Ceux de David Turgeon entrent assurément dans cette deuxième catégorie. L’auteur de Simone au travail et de Le Continent de plastique poursuit, avec L’inexistence, son cinquième roman, son œuvre singulière. Cette fois, il nous transporte dans l’Empire, pays érigé sur les terres brûlées de la Kadie, dont la langue et la culture sont en train de disparaître, assimilées par le nouveau pouvoir en place. L’action qui se déroule, on le comprend, avant que n’éclate une guerre inévitable, prend majoritairement place dans la ville de Privine et c’est à travers les yeux de Carel Ender qu’on la découvre, ainsi qu’une galerie de personnages colorés.

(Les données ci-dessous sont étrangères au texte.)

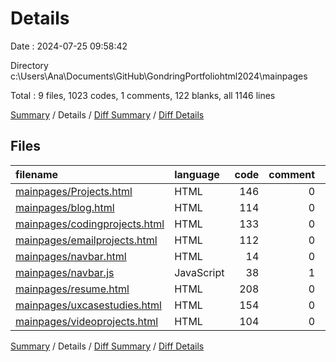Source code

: # Details

Date : 2024-07-25 09:58:42

Directory c:\\Users\\Ana\\Documents\\GitHub\\GondringPortfoliohtml2024\\mainpages

Total : 9 files,  1023 codes, 1 comments, 122 blanks, all 1146 lines

[Summary](results.md) / Details / [Diff Summary](diff.md) / [Diff Details](diff-details.md)

## Files
| filename | language | code | comment | blank | total |
| :--- | :--- | ---: | ---: | ---: | ---: |
| [mainpages/Projects.html](/mainpages/Projects.html) | HTML | 146 | 0 | 16 | 162 |
| [mainpages/blog.html](/mainpages/blog.html) | HTML | 114 | 0 | 14 | 128 |
| [mainpages/codingprojects.html](/mainpages/codingprojects.html) | HTML | 133 | 0 | 20 | 153 |
| [mainpages/emailprojects.html](/mainpages/emailprojects.html) | HTML | 112 | 0 | 8 | 120 |
| [mainpages/navbar.html](/mainpages/navbar.html) | HTML | 14 | 0 | 2 | 16 |
| [mainpages/navbar.js](/mainpages/navbar.js) | JavaScript | 38 | 1 | 2 | 41 |
| [mainpages/resume.html](/mainpages/resume.html) | HTML | 208 | 0 | 25 | 233 |
| [mainpages/uxcasestudies.html](/mainpages/uxcasestudies.html) | HTML | 154 | 0 | 24 | 178 |
| [mainpages/videoprojects.html](/mainpages/videoprojects.html) | HTML | 104 | 0 | 11 | 115 |

[Summary](results.md) / Details / [Diff Summary](diff.md) / [Diff Details](diff-details.md)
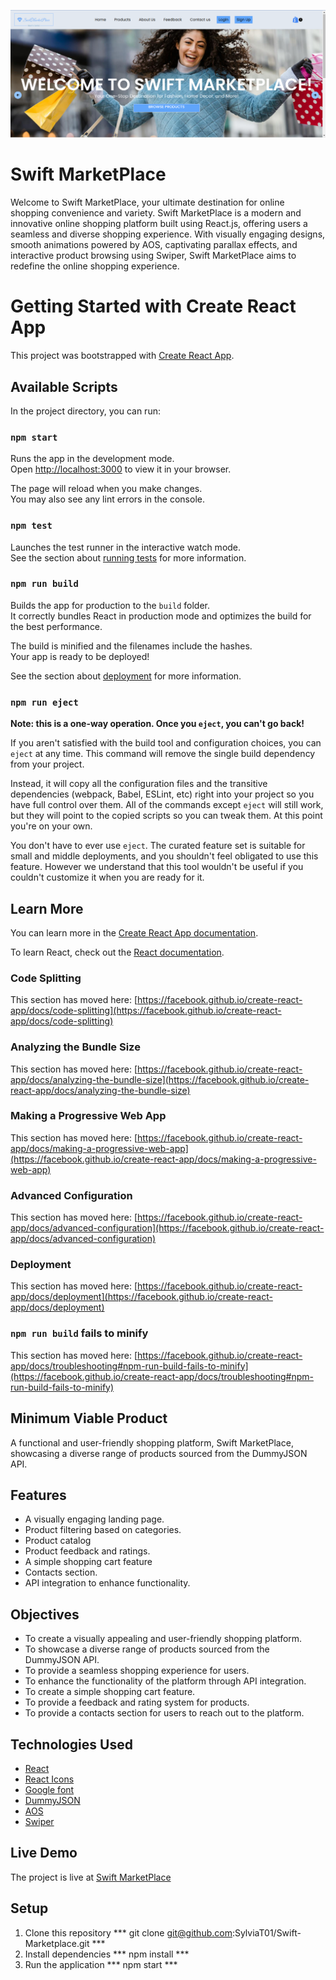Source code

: ![Home Page Screenshot](/src/assets/FrontPage.png)

# Swift MarketPlace
Welcome to Swift MarketPlace, your ultimate destination for online shopping convenience and variety. Swift MarketPlace is a modern and innovative online shopping platform built using React.js, offering users a seamless and diverse shopping experience. With visually engaging designs, smooth animations powered by AOS, captivating parallax effects, and interactive product browsing using Swiper, Swift MarketPlace aims to redefine the online shopping experience.

# Getting Started with Create React App

This project was bootstrapped with [Create React App](https://github.com/facebook/create-react-app).

## Available Scripts

In the project directory, you can run:

### `npm start`

Runs the app in the development mode.\
Open [http://localhost:3000](http://localhost:3000) to view it in your browser.

The page will reload when you make changes.\
You may also see any lint errors in the console.

### `npm test`

Launches the test runner in the interactive watch mode.\
See the section about [running tests](https://facebook.github.io/create-react-app/docs/running-tests) for more information.

### `npm run build`

Builds the app for production to the `build` folder.\
It correctly bundles React in production mode and optimizes the build for the best performance.

The build is minified and the filenames include the hashes.\
Your app is ready to be deployed!

See the section about [deployment](https://facebook.github.io/create-react-app/docs/deployment) for more information.

### `npm run eject`

**Note: this is a one-way operation. Once you `eject`, you can't go back!**

If you aren't satisfied with the build tool and configuration choices, you can `eject` at any time. This command will remove the single build dependency from your project.

Instead, it will copy all the configuration files and the transitive dependencies (webpack, Babel, ESLint, etc) right into your project so you have full control over them. All of the commands except `eject` will still work, but they will point to the copied scripts so you can tweak them. At this point you're on your own.

You don't have to ever use `eject`. The curated feature set is suitable for small and middle deployments, and you shouldn't feel obligated to use this feature. However we understand that this tool wouldn't be useful if you couldn't customize it when you are ready for it.

## Learn More

You can learn more in the [Create React App documentation](https://facebook.github.io/create-react-app/docs/getting-started).

To learn React, check out the [React documentation](https://reactjs.org/).

### Code Splitting

This section has moved here: [https://facebook.github.io/create-react-app/docs/code-splitting](https://facebook.github.io/create-react-app/docs/code-splitting)

### Analyzing the Bundle Size

This section has moved here: [https://facebook.github.io/create-react-app/docs/analyzing-the-bundle-size](https://facebook.github.io/create-react-app/docs/analyzing-the-bundle-size)

### Making a Progressive Web App

This section has moved here: [https://facebook.github.io/create-react-app/docs/making-a-progressive-web-app](https://facebook.github.io/create-react-app/docs/making-a-progressive-web-app)

### Advanced Configuration

This section has moved here: [https://facebook.github.io/create-react-app/docs/advanced-configuration](https://facebook.github.io/create-react-app/docs/advanced-configuration)

### Deployment

This section has moved here: [https://facebook.github.io/create-react-app/docs/deployment](https://facebook.github.io/create-react-app/docs/deployment)

### `npm run build` fails to minify

This section has moved here: [https://facebook.github.io/create-react-app/docs/troubleshooting#npm-run-build-fails-to-minify](https://facebook.github.io/create-react-app/docs/troubleshooting#npm-run-build-fails-to-minify)

## Minimum Viable Product
A functional and user-friendly shopping platform, Swift MarketPlace, showcasing a diverse range of products sourced from the DummyJSON API. 
## Features
- A visually engaging landing page.
- Product filtering based on categories.
- Product catalog
- Product feedback and ratings.
- A simple shopping cart feature 
- Contacts section.
- API integration to enhance functionality.
## Objectives
- To create a visually appealing and user-friendly shopping platform.
- To showcase a diverse range of products sourced from the DummyJSON API.
- To provide a seamless shopping experience for users.
- To enhance the functionality of the platform through API integration.
- To create a simple shopping cart feature.
- To provide a feedback and rating system for products.
- To provide a contacts section for users to reach out to the platform.

## Technologies Used
- [React](https://reactjs.org/)
- [React Icons](https://react-icons.github.io/react-icons/)
- [Google font](https://fonts.google.com/)
- [DummyJSON](https://dummyjson.com/)
- [AOS](https://michalsnik.github.io/aos/)
- [Swiper](https://swiperjs.com/react)

## Live Demo
The project is live at [Swift MarketPlace](https://swift-marketplace.vercel.app/)

## Setup
1. Clone this repository
*** git clone git@github.com:SylviaT01/Swift-Marketplace.git ***
2. Install dependencies
*** npm install ***
3. Run the application
*** npm start ***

D’origine kadienne, le jeune homme, fils d’industriel et fonctionnaire à la santé fragile, traverse comme un fantôme son existence, embourbé dans un malaise existentiel, à la fois indolent et soucieux. « Carel lisait, de son côté, quelques livres sur le kadisme. Il ne parvenait qu’à y croire à moitié. Sans doute, se disait-il, son assimilation était-elle achevée. Il était devenu un homme futile, aseptisé, arrivé trop tard, absent de toute communauté, […] s’exprimant en une langue dont on avait vidé toute sève ; se racontant à lui-même des fables en guise de croyances. »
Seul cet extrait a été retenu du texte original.